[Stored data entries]
[Start of section]

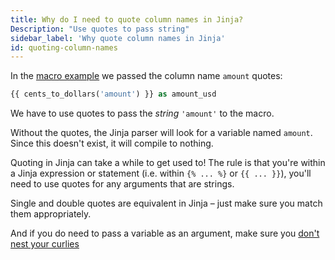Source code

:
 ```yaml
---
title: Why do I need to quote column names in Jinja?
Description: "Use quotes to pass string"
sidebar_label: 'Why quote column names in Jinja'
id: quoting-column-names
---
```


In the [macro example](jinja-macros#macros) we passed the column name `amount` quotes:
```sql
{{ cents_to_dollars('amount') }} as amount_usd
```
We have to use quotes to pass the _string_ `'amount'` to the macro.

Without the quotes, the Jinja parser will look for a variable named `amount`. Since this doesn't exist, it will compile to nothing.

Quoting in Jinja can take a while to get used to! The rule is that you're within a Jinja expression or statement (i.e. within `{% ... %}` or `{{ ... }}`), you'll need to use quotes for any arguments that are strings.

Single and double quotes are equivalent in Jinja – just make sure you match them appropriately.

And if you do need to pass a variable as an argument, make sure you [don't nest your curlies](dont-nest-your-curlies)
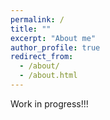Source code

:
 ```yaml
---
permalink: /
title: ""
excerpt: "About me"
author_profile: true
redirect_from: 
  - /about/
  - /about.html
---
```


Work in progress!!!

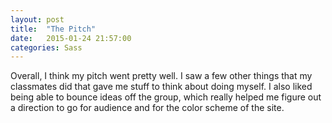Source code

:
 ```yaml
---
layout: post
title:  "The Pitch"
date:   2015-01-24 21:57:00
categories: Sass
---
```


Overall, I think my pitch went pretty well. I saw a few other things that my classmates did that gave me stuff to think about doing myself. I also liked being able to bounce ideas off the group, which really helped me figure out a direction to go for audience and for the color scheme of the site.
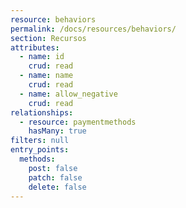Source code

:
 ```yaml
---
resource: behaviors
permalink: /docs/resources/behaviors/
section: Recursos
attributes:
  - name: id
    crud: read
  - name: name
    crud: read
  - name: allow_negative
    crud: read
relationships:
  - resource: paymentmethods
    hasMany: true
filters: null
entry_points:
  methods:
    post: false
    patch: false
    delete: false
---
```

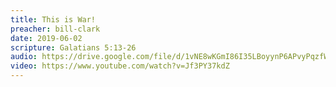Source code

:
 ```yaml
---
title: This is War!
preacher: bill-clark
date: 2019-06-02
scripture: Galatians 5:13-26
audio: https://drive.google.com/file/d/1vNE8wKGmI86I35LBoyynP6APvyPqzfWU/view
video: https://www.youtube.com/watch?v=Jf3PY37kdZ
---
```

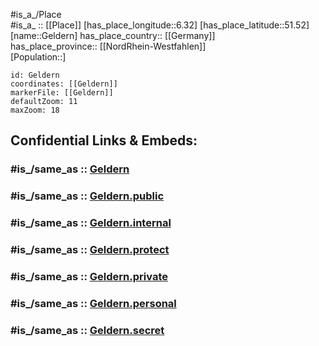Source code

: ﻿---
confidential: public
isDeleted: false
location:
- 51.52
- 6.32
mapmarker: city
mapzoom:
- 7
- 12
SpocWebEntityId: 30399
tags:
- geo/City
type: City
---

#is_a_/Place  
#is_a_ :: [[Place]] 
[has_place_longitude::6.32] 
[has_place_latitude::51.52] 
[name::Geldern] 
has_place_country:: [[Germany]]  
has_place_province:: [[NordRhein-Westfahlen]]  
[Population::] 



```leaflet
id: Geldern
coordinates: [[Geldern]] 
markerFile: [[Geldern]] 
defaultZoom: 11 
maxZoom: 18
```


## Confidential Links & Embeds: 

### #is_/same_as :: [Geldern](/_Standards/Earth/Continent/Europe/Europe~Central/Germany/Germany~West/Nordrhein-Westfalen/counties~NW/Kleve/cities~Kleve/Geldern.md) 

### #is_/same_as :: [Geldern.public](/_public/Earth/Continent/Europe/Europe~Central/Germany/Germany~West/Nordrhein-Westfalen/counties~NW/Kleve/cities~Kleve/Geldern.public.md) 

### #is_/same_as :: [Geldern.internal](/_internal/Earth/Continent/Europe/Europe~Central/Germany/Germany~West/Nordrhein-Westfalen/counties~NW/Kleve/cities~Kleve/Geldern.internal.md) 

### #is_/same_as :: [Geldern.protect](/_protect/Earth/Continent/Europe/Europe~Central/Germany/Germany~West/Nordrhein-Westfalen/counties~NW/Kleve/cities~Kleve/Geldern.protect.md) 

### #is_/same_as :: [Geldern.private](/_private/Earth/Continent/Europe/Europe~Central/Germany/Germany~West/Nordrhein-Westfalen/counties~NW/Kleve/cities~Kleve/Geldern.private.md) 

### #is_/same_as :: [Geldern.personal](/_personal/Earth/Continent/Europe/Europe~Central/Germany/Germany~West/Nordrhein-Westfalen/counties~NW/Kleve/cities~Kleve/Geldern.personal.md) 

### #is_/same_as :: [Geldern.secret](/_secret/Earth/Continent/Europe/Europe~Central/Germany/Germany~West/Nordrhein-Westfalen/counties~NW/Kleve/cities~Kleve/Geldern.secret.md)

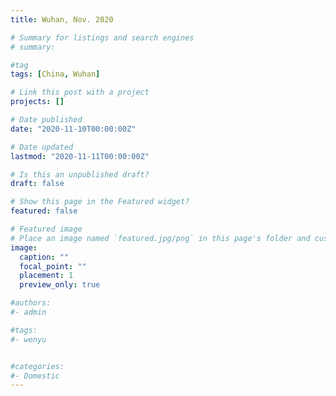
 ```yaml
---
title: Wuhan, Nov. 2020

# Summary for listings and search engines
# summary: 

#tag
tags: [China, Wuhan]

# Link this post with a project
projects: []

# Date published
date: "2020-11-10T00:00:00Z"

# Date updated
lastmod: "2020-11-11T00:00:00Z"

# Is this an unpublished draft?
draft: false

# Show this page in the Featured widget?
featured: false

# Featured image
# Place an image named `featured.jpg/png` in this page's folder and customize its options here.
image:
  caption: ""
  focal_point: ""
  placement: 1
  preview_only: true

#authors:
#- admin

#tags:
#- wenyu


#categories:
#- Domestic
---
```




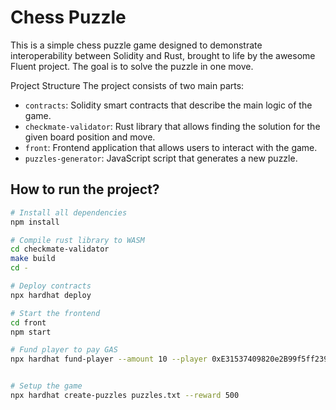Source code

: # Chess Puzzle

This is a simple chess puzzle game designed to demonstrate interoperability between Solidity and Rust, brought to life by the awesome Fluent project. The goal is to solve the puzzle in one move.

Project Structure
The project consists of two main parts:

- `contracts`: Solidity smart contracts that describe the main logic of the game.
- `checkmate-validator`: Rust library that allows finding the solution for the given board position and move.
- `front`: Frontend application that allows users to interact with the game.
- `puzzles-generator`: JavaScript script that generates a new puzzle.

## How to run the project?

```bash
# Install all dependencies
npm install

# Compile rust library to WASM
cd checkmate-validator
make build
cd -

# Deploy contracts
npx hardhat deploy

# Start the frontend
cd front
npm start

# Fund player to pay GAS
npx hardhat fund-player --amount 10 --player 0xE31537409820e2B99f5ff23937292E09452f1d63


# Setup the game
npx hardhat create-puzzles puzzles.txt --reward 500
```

[End of section]
[Start of section]

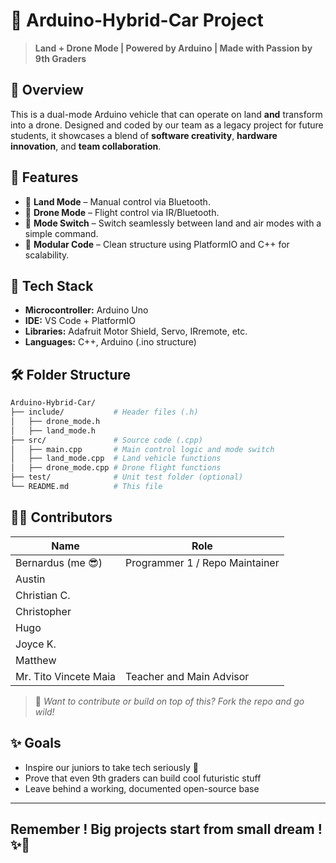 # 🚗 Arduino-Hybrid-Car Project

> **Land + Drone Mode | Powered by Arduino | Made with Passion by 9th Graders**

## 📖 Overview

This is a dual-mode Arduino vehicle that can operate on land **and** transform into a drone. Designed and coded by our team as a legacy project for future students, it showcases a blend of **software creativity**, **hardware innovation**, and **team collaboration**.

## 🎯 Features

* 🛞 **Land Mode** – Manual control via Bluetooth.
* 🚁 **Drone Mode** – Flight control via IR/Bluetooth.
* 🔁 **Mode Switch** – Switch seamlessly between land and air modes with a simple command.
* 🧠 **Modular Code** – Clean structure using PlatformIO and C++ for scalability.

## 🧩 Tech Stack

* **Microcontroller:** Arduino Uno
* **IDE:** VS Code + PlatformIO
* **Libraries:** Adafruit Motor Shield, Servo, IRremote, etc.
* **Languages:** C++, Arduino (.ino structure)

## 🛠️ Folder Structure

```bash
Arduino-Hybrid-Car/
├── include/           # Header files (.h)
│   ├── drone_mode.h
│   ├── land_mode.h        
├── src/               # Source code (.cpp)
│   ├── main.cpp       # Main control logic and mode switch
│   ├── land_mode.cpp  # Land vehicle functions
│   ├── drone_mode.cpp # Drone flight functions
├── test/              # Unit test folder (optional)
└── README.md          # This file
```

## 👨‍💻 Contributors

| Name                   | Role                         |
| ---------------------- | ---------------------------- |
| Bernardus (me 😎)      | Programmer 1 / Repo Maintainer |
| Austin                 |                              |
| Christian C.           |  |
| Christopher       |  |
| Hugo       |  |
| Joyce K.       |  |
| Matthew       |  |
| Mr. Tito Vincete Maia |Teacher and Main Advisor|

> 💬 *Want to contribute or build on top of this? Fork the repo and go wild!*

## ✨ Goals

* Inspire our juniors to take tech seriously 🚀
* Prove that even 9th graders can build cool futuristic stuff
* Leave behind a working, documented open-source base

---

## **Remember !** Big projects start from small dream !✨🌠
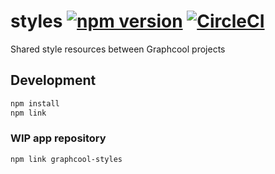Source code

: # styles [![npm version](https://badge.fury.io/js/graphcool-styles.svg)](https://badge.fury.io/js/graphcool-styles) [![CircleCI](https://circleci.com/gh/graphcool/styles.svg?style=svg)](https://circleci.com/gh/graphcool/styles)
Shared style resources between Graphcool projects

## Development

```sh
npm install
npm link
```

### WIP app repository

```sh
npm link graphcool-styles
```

[End of section]
[Start of section]

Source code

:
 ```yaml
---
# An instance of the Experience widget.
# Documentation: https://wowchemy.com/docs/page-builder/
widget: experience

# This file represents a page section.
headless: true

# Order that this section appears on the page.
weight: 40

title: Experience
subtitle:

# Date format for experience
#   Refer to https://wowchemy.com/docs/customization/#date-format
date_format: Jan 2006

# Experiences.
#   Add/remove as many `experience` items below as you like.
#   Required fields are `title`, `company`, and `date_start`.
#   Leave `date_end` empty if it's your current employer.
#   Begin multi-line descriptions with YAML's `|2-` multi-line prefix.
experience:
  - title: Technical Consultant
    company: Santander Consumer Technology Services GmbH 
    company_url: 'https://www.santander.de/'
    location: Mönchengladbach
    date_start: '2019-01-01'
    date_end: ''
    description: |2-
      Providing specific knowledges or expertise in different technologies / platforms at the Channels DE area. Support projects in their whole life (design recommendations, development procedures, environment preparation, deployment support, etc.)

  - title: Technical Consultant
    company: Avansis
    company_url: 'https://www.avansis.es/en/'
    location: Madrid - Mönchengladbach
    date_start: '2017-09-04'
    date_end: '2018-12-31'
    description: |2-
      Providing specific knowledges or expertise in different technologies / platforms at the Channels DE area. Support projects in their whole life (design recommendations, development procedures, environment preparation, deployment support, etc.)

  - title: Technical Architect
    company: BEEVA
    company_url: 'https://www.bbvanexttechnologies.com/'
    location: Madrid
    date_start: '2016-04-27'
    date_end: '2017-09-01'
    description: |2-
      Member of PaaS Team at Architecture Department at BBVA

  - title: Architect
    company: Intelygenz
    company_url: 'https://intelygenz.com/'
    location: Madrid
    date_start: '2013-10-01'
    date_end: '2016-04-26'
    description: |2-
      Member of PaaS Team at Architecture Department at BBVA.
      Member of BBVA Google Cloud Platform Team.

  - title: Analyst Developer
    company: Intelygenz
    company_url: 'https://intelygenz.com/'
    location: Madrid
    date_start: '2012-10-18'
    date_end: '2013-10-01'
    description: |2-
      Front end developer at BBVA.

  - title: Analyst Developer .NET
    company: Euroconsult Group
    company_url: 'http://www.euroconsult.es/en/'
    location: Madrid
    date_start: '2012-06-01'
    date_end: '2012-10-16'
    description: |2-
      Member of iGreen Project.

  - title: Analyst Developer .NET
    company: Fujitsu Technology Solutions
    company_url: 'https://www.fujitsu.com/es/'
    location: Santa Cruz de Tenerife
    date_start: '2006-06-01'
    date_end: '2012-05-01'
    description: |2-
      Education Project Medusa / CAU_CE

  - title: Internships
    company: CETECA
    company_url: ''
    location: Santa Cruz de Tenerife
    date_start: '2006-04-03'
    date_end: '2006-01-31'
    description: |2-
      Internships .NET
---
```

[End of section]

Scan the records for the word "Wuhan". Copy each line where it turns up.

title: Wuhan, Nov. 2020
tags: [China, Wuhan]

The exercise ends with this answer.